SOURCE MATERIAL: Begin
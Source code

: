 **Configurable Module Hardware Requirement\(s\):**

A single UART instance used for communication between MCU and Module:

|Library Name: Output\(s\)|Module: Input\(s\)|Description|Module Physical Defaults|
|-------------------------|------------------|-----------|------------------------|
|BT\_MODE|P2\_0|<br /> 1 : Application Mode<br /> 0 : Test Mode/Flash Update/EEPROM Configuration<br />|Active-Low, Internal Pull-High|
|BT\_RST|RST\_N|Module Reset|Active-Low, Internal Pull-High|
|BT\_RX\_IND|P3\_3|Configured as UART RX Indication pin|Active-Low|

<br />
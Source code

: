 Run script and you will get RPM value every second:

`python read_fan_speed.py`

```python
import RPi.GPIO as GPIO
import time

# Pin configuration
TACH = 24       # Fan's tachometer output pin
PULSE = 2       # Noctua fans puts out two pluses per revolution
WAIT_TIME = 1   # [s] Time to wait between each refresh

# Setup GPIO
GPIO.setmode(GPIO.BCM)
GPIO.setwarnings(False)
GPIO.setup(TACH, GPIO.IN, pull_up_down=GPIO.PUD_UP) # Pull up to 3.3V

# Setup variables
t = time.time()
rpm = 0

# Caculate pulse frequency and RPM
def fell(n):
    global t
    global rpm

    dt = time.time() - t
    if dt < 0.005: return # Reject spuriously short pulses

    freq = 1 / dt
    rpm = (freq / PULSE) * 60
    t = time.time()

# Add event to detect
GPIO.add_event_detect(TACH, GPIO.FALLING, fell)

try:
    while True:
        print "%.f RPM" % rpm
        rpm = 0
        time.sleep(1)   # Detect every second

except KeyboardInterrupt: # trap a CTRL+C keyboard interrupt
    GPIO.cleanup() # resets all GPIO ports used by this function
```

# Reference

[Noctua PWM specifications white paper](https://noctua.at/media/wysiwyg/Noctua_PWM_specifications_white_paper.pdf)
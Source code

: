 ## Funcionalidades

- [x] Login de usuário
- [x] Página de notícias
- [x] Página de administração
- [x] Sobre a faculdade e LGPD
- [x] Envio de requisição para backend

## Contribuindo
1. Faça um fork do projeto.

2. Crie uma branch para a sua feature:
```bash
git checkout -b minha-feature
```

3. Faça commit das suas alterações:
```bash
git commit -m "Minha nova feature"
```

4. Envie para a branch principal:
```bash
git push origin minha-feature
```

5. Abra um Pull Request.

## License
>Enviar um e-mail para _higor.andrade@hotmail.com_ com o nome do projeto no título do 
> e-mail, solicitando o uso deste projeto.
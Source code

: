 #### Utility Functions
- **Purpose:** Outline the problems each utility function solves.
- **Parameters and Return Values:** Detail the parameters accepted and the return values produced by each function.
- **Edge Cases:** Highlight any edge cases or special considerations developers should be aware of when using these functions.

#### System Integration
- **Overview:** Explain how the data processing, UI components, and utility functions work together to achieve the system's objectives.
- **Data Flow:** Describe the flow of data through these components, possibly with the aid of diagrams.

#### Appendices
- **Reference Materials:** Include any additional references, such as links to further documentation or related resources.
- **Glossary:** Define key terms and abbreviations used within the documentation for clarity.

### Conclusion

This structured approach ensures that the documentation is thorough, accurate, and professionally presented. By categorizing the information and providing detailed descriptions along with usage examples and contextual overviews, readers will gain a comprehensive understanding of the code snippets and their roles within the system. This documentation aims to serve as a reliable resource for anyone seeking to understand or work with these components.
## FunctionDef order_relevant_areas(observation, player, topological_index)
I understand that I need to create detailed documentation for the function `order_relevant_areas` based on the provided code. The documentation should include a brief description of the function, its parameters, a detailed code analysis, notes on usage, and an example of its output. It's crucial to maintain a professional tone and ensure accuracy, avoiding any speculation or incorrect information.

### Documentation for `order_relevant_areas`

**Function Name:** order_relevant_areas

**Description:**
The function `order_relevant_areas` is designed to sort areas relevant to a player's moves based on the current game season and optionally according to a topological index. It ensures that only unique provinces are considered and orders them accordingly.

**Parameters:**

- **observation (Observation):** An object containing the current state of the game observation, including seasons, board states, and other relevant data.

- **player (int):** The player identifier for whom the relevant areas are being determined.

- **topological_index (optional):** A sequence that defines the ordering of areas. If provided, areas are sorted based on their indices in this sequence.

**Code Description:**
SOURCE MATERIAL: End
* **ABOUT THIS TASK**: Copy the records above exactly as written.

* **SOLVED PROBLEM**:
Source code

: **Configurable Module Hardware Requirement\(s\):**

A single UART instance used for communication between MCU and Module:

|Library Name: Output\(s\)|Module: Input\(s\)|Description|Module Physical Defaults|
|-------------------------|------------------|-----------|------------------------|
|BT\_MODE|P2\_0|<br /> 1 : Application Mode<br /> 0 : Test Mode/Flash Update/EEPROM Configuration<br />|Active-Low, Internal Pull-High|
|BT\_RST|RST\_N|Module Reset|Active-Low, Internal Pull-High|
|BT\_RX\_IND|P3\_3|Configured as UART RX Indication pin|Active-Low|

<br />
Source code

: Run script and you will get RPM value every second:

`python read_fan_speed.py`

```python
import RPi.GPIO as GPIO
import time

# Pin configuration
TACH = 24       # Fan's tachometer output pin
PULSE = 2       # Noctua fans puts out two pluses per revolution
WAIT_TIME = 1   # [s] Time to wait between each refresh

# Setup GPIO
GPIO.setmode(GPIO.BCM)
GPIO.setwarnings(False)
GPIO.setup(TACH, GPIO.IN, pull_up_down=GPIO.PUD_UP) # Pull up to 3.3V

# Setup variables
t = time.time()
rpm = 0

# Caculate pulse frequency and RPM
def fell(n):
    global t
    global rpm

    dt = time.time() - t
    if dt < 0.005: return # Reject spuriously short pulses

    freq = 1 / dt
    rpm = (freq / PULSE) * 60
    t = time.time()

# Add event to detect
GPIO.add_event_detect(TACH, GPIO.FALLING, fell)

try:
    while True:
        print "%.f RPM" % rpm
        rpm = 0
        time.sleep(1)   # Detect every second

except KeyboardInterrupt: # trap a CTRL+C keyboard interrupt
    GPIO.cleanup() # resets all GPIO ports used by this function
```

# Reference

[Noctua PWM specifications white paper](https://noctua.at/media/wysiwyg/Noctua_PWM_specifications_white_paper.pdf)
Source code

: ## Funcionalidades

- [x] Login de usuário
- [x] Página de notícias
- [x] Página de administração
- [x] Sobre a faculdade e LGPD
- [x] Envio de requisição para backend

## Contribuindo
1. Faça um fork do projeto.

2. Crie uma branch para a sua feature:
```bash
git checkout -b minha-feature
```

3. Faça commit das suas alterações:
```bash
git commit -m "Minha nova feature"
```

4. Envie para a branch principal:
```bash
git push origin minha-feature
```

5. Abra um Pull Request.

## License
>Enviar um e-mail para _higor.andrade@hotmail.com_ com o nome do projeto no título do 
> e-mail, solicitando o uso deste projeto.
Source code

: #### Utility Functions
- **Purpose:** Outline the problems each utility function solves.
- **Parameters and Return Values:** Detail the parameters accepted and the return values produced by each function.
- **Edge Cases:** Highlight any edge cases or special considerations developers should be aware of when using these functions.

#### System Integration
- **Overview:** Explain how the data processing, UI components, and utility functions work together to achieve the system's objectives.
- **Data Flow:** Describe the flow of data through these components, possibly with the aid of diagrams.

#### Appendices
- **Reference Materials:** Include any additional references, such as links to further documentation or related resources.
- **Glossary:** Define key terms and abbreviations used within the documentation for clarity.

### Conclusion

This structured approach ensures that the documentation is thorough, accurate, and professionally presented. By categorizing the information and providing detailed descriptions along with usage examples and contextual overviews, readers will gain a comprehensive understanding of the code snippets and their roles within the system. This documentation aims to serve as a reliable resource for anyone seeking to understand or work with these components.
## FunctionDef order_relevant_areas(observation, player, topological_index)
I understand that I need to create detailed documentation for the function `order_relevant_areas` based on the provided code. The documentation should include a brief description of the function, its parameters, a detailed code analysis, notes on usage, and an example of its output. It's crucial to maintain a professional tone and ensure accuracy, avoiding any speculation or incorrect information.

### Documentation for `order_relevant_areas`

**Function Name:** order_relevant_areas

**Description:**
The function `order_relevant_areas` is designed to sort areas relevant to a player's moves based on the current game season and optionally according to a topological index. It ensures that only unique provinces are considered and orders them accordingly.

**Parameters:**

- **observation (Observation):** An object containing the current state of the game observation, including seasons, board states, and other relevant data.

- **player (int):** The player identifier for whom the relevant areas are being determined.

- **topological_index (optional):** A sequence that defines the ordering of areas. If provided, areas are sorted based on their indices in this sequence.

**Code Description:**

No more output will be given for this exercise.